Like many cross-country skiers I have long basked in a feeling of superiority over my downhill rivals. Speed? Pah! Who needs it? It is surely more worthy to go under your own steam. But recently, to my annoyance, I have noticed that I am forever being overtaken by other cross-country skiers. They are practitioners of the modern skate-skiing or "freestyle" technique, whereas I (like most British cross-country skiers) adopt the "classic" technique – my skis kept parallel by grooves cut in the snow.
Skis held in a V-shape, these speed demons fly past me, pushing off from the edge of their stationary ski like ice skaters, while they create the sort of herring-bone patterns in the snow that I only leave when going up a steep hill. This "new" technique has its roots in the Seventies. One of the pioneers, a Finn called Pauli Siitonen, tried it in the middle of a race he thought he had already lost and went on to win. By the late Eighties it was so ubiquitous in cross-country races that they had to be split into two disciplines. The new style soon spread to the amateur sport.
So, more out of envy than curiosity, last April I asked one of Headwater's resident guides in Venabu, Norway, to show me how it was done. Hungarian-born Robert Molnar first kitted me out with freestyle skis. To my untrained eye these appeared indistinguishable from classic skis. However, they are slightly shorter, with no fishscale effect on the bottom to stop you slipping backwards (as you are always pushing off with your skis at near-right angles). They require no waxing either. The poles used are longer, so that you can propel yourself more easily on the flat area either between or to the side of the tram lines reserved for classic skiers.
"As soon as you feel tired just put one ski in a tram line and push with the other," Robert told my group. "Poppycock," I thought. "I've been cross-country skiing for years – how tired can I get?"

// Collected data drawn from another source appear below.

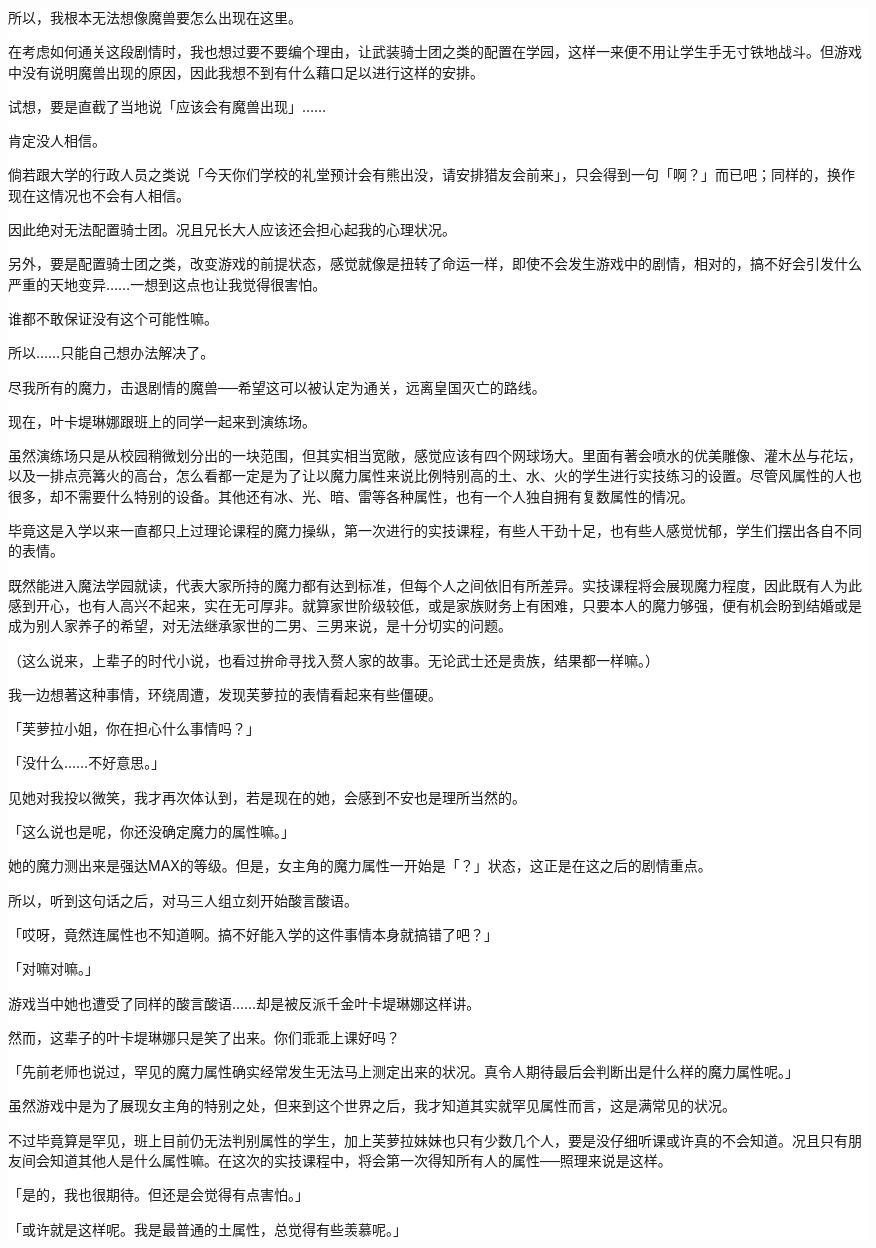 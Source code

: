 所以，我根本无法想像魔兽要怎么出现在这里。

在考虑如何通关这段剧情时，我也想过要不要编个理由，让武装骑士团之类的配置在学园，这样一来便不用让学生手无寸铁地战斗。但游戏中没有说明魔兽出现的原因，因此我想不到有什么藉口足以进行这样的安排。

试想，要是直截了当地说「应该会有魔兽出现」……

肯定没人相信。

倘若跟大学的行政人员之类说「今天你们学校的礼堂预计会有熊出没，请安排猎友会前来」，只会得到一句「啊？」而已吧；同样的，换作现在这情况也不会有人相信。

因此绝对无法配置骑士团。况且兄长大人应该还会担心起我的心理状况。

另外，要是配置骑士团之类，改变游戏的前提状态，感觉就像是扭转了命运一样，即使不会发生游戏中的剧情，相对的，搞不好会引发什么严重的天地变异……一想到这点也让我觉得很害怕。

谁都不敢保证没有这个可能性嘛。

所以……只能自己想办法解决了。

尽我所有的魔力，击退剧情的魔兽──希望这可以被认定为通关，远离皇国灭亡的路线。

现在，叶卡堤琳娜跟班上的同学一起来到演练场。

虽然演练场只是从校园稍微划分出的一块范围，但其实相当宽敞，感觉应该有四个网球场大。里面有著会喷水的优美雕像、灌木丛与花坛，以及一排点亮篝火的高台，怎么看都一定是为了让以魔力属性来说比例特别高的土、水、火的学生进行实技练习的设置。尽管风属性的人也很多，却不需要什么特别的设备。其他还有冰、光、暗、雷等各种属性，也有一个人独自拥有复数属性的情况。

毕竟这是入学以来一直都只上过理论课程的魔力操纵，第一次进行的实技课程，有些人干劲十足，也有些人感觉忧郁，学生们摆出各自不同的表情。

既然能进入魔法学园就读，代表大家所持的魔力都有达到标准，但每个人之间依旧有所差异。实技课程将会展现魔力程度，因此既有人为此感到开心，也有人高兴不起来，实在无可厚非。就算家世阶级较低，或是家族财务上有困难，只要本人的魔力够强，便有机会盼到结婚或是成为别人家养子的希望，对无法继承家世的二男、三男来说，是十分切实的问题。

（这么说来，上辈子的时代小说，也看过拚命寻找入赘人家的故事。无论武士还是贵族，结果都一样嘛。）

我一边想著这种事情，环绕周遭，发现芙萝拉的表情看起来有些僵硬。

「芙萝拉小姐，你在担心什么事情吗？」

「没什么……不好意思。」

见她对我投以微笑，我才再次体认到，若是现在的她，会感到不安也是理所当然的。

「这么说也是呢，你还没确定魔力的属性嘛。」

她的魔力测出来是强达MAX的等级。但是，女主角的魔力属性一开始是「？」状态，这正是在这之后的剧情重点。

所以，听到这句话之后，对马三人组立刻开始酸言酸语。

「哎呀，竟然连属性也不知道啊。搞不好能入学的这件事情本身就搞错了吧？」

「对嘛对嘛。」

游戏当中她也遭受了同样的酸言酸语……却是被反派千金叶卡堤琳娜这样讲。

然而，这辈子的叶卡堤琳娜只是笑了出来。你们乖乖上课好吗？

「先前老师也说过，罕见的魔力属性确实经常发生无法马上测定出来的状况。真令人期待最后会判断出是什么样的魔力属性呢。」

虽然游戏中是为了展现女主角的特别之处，但来到这个世界之后，我才知道其实就罕见属性而言，这是满常见的状况。

不过毕竟算是罕见，班上目前仍无法判别属性的学生，加上芙萝拉妹妹也只有少数几个人，要是没仔细听课或许真的不会知道。况且只有朋友间会知道其他人是什么属性嘛。在这次的实技课程中，将会第一次得知所有人的属性──照理来说是这样。

「是的，我也很期待。但还是会觉得有点害怕。」

「或许就是这样呢。我是最普通的土属性，总觉得有些羡慕呢。」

Well, my first problem was a lack of co-ordination. Though shorter than classic skis, skate skis are still about 2m long. Lifting each one without catching it on the other, particularly when negotiating the abnormally long poles, was a struggle: I skittered around like a newly born foal, then collapsed in a tangled mess.
But with time the good strokes outnumbered the bad and I built up a rhythm. So much so that I was soon relying too much on my poles. Robert swiftly confiscated them and got me to climb a small hill to show me the power in my own legs – and he did this again, and again, and again.
This far north, they have snow at low levels until early May – and Nordic countries have far better cross-country trails than those in most French Alpine resorts. At one point ventured off-piste across the plateau to see the Dørjuvet canyon, its cliffs half-hidden in the haze of the bright sunshine. (We approached it timidly because its cornices hide 100m vertical drops into the ravine.)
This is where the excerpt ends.